Tess-3-Mistral-Nemo-12B Overview
Tess-3-Mistral-Nemo-12B is a 12 billion parameter general-purpose large language model developed by Migel Tissera, part of the "Tesoro" (Tess) series. The model was developed with compute resources sponsored by KindoAI. It features a substantial context length of 32768 tokens, enabling it to process and generate longer sequences of text.

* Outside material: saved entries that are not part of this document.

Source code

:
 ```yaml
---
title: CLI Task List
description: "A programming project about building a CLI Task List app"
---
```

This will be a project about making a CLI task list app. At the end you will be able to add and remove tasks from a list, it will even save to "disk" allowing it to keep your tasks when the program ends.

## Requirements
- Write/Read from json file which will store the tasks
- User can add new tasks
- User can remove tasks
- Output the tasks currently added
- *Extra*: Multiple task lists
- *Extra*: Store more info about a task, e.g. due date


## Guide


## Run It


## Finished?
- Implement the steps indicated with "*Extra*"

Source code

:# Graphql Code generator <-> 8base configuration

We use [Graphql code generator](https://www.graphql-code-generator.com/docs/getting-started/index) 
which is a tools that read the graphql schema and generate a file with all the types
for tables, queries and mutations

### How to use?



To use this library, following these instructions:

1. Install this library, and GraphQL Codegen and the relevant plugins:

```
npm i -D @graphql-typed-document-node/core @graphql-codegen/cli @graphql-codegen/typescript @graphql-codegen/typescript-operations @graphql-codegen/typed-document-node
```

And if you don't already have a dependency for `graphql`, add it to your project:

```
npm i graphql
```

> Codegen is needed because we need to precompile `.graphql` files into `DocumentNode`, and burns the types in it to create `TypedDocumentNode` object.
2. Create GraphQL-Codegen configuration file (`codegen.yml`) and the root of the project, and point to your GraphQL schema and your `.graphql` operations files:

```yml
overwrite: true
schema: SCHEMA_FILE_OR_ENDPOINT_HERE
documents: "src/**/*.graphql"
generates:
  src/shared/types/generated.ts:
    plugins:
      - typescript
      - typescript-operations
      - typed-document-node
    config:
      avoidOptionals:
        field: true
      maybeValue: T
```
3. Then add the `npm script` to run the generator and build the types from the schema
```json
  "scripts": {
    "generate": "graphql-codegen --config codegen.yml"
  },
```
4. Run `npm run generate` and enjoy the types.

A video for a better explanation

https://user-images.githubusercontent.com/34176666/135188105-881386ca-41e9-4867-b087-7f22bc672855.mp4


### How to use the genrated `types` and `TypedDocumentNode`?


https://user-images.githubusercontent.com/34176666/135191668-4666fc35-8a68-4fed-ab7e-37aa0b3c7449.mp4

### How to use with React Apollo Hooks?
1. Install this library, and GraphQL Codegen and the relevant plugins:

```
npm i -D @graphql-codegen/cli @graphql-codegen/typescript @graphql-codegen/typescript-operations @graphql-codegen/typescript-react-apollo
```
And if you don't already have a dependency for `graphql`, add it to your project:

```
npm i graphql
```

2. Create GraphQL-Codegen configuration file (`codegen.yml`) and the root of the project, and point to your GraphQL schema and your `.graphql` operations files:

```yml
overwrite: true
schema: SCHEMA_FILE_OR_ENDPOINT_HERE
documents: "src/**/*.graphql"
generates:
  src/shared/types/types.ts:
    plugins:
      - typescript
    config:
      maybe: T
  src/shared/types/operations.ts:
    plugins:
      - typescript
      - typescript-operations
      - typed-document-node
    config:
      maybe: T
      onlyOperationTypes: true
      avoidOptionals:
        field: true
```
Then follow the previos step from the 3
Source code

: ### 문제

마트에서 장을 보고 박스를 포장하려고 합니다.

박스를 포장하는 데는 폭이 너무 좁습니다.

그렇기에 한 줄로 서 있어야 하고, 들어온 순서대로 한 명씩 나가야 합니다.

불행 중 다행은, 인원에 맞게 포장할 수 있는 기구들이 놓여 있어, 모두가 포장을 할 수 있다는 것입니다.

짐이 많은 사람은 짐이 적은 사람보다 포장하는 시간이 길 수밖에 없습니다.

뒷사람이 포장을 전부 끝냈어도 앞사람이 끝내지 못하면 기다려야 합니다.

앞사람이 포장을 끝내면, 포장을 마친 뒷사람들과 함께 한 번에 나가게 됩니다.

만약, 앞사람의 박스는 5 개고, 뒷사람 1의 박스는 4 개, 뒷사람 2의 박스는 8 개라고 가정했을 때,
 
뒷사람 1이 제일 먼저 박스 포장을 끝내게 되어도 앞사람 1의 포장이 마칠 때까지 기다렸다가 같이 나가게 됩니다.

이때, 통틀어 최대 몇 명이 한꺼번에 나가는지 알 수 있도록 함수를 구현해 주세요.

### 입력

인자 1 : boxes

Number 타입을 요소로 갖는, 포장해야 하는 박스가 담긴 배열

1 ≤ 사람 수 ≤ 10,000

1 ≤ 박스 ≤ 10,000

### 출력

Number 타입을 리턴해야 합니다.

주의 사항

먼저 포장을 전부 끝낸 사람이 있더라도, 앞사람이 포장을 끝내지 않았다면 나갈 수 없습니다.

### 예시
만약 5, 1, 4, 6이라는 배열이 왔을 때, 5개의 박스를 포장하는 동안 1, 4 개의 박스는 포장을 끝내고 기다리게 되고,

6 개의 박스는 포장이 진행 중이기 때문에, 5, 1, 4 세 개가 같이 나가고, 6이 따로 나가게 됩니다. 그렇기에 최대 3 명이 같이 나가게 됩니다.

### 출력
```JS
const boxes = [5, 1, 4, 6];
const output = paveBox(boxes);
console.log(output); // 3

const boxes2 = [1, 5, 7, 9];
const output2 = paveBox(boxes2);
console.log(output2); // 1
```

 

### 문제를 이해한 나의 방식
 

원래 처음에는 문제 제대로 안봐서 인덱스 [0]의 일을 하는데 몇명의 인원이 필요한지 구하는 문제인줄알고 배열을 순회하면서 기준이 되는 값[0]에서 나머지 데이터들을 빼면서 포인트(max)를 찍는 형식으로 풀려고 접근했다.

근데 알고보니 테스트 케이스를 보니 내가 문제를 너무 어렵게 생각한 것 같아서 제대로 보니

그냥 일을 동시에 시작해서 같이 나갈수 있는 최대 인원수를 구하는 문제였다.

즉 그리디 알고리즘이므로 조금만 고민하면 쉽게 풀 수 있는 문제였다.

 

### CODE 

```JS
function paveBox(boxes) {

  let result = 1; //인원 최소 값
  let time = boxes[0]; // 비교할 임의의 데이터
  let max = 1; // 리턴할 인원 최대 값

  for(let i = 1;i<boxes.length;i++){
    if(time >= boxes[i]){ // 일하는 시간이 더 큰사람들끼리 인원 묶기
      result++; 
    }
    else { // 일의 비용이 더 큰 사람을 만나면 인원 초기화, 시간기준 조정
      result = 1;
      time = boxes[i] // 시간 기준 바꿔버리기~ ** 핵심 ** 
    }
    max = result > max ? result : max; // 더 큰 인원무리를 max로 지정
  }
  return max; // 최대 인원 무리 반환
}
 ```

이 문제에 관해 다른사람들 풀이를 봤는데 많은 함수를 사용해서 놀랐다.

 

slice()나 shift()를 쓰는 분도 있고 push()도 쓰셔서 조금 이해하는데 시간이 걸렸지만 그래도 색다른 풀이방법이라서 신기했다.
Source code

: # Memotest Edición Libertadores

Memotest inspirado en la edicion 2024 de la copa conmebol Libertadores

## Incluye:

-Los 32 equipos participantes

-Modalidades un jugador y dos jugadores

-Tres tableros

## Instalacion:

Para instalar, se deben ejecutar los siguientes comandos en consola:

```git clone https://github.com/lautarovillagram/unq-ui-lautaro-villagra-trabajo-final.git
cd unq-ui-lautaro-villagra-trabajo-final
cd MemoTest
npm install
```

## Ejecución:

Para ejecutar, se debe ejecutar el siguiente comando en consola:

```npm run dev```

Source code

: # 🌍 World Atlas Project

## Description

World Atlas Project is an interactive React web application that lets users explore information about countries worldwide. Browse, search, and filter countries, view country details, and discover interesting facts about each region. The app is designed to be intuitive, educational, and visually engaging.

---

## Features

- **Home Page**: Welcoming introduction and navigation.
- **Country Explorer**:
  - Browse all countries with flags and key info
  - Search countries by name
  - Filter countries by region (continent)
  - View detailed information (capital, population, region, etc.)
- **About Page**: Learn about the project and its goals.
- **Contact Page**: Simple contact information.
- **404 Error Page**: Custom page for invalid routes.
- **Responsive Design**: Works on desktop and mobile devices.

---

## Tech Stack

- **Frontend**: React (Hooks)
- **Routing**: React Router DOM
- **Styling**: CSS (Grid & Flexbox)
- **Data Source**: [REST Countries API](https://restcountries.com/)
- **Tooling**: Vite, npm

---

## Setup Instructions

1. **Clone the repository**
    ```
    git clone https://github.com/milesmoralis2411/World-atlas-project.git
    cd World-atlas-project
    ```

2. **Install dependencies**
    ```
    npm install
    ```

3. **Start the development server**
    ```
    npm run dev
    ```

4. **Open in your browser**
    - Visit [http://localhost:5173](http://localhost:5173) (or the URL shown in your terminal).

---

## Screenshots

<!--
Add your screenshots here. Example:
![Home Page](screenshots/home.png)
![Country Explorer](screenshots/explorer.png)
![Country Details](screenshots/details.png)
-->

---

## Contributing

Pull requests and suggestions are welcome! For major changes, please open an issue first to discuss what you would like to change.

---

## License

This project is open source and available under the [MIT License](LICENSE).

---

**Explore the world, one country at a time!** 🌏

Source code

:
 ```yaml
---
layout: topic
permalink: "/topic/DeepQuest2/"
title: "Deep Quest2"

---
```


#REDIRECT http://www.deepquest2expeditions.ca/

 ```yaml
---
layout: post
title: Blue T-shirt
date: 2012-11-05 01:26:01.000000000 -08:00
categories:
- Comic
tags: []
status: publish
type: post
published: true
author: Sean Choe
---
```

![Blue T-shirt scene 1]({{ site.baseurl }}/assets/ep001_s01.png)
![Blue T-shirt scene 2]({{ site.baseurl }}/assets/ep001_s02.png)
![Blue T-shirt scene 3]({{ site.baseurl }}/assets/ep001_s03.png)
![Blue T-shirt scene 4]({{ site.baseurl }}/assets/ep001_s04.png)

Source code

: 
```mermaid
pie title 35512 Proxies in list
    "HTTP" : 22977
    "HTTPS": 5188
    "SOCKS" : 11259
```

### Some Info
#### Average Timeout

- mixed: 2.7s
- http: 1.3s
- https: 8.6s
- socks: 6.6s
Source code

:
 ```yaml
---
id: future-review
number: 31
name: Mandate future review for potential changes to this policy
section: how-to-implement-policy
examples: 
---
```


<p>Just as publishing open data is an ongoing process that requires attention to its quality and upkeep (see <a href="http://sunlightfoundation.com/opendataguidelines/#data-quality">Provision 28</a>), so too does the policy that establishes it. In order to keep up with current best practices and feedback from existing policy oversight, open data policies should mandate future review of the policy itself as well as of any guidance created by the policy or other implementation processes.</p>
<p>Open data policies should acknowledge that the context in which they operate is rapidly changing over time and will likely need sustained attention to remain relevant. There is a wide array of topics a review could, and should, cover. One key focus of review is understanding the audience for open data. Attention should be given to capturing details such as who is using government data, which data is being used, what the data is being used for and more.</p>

Key Capabilities & Performance
This model is designed for general language tasks. Its performance on the Open LLM Leaderboard, as detailed in the provided evaluation results, indicates its current standing across various benchmarks. Noteworthy scores include:
- IFEval (0-Shot): 33.55
- BBH (3-Shot): 28.04
- MMLU-PRO (5-shot): 17.39
These metrics provide insight into its reasoning, instruction following, and general knowledge capabilities. The model's architecture and training aim for versatility in language understanding and generation.
Good For
- General-purpose text generation: Suitable for a wide array of tasks requiring coherent and contextually relevant text output.
- Exploratory AI applications: Developers can leverage its general capabilities for various language-based projects.
- Long context processing: Its 32768 token context window makes it suitable for tasks requiring understanding or generation over extended inputs.